Güstrow Speedway Stadium
- Location: Plauer Chaussee 4, 18273 Güstrow, Germany
- Coordinates: 53°47′10″N 12°12′17″E﻿ / ﻿53.78611°N 12.20472°E
- Capacity: 8,000
- Opened: 20 October 1963
- Length: 0.298 km (0.185 mi)

= Güstrow Speedway Stadium =

Stadium in Güstrow, Germany

The Güstrow Speedway Stadium (Speedwaystadion Güstrow) is an 8,000-capacity speedway stadium in Güstrow, Germany. The stadium is located on the eastern outskirts of the town, just off the Plauer Chaussee 4.

The speedway track has a circumference of 298 metres and is home to the speedway team MC Güstrow.

==History==
In 1963, Fritz Suhrbier was attributed as to creating the stadium from an old sand and waste area. He constructed a motocross course with a speedway track inside the motocross course. Diethelm Triemer, an East German international rider, officiated at the first race on 20 October 1963.

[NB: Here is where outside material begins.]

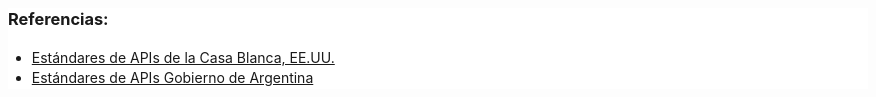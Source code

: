 ### Referencias:
* [Estándares de APIs de la Casa Blanca, EE.UU.](https://github.com/WhiteHouse/api-standards)
* [Estándares de APIs Gobierno de Argentina](https://github.com/argob/estandares/blob/master/estandares-apis.md)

in 1970, the stadium hosted a Continental Semi final of the 1970 Speedway World Team Cup.

Being in East Germany the stadium suffered from political isolation because of the Iron Curtain but many years later in 2008, it was selected to host the semi final of the Team Speedway Junior European Championship.

Piotr Protasiewicz set a track record time of 56.5 seconds on 12 August 2007.

From 2014 to 2019, the stadium hosted one of the finals of the Individual Speedway European Championship. It did not hold the event in 2020 due to the COVID-19 pandemic. However, it returned in 2021 and been held every year since.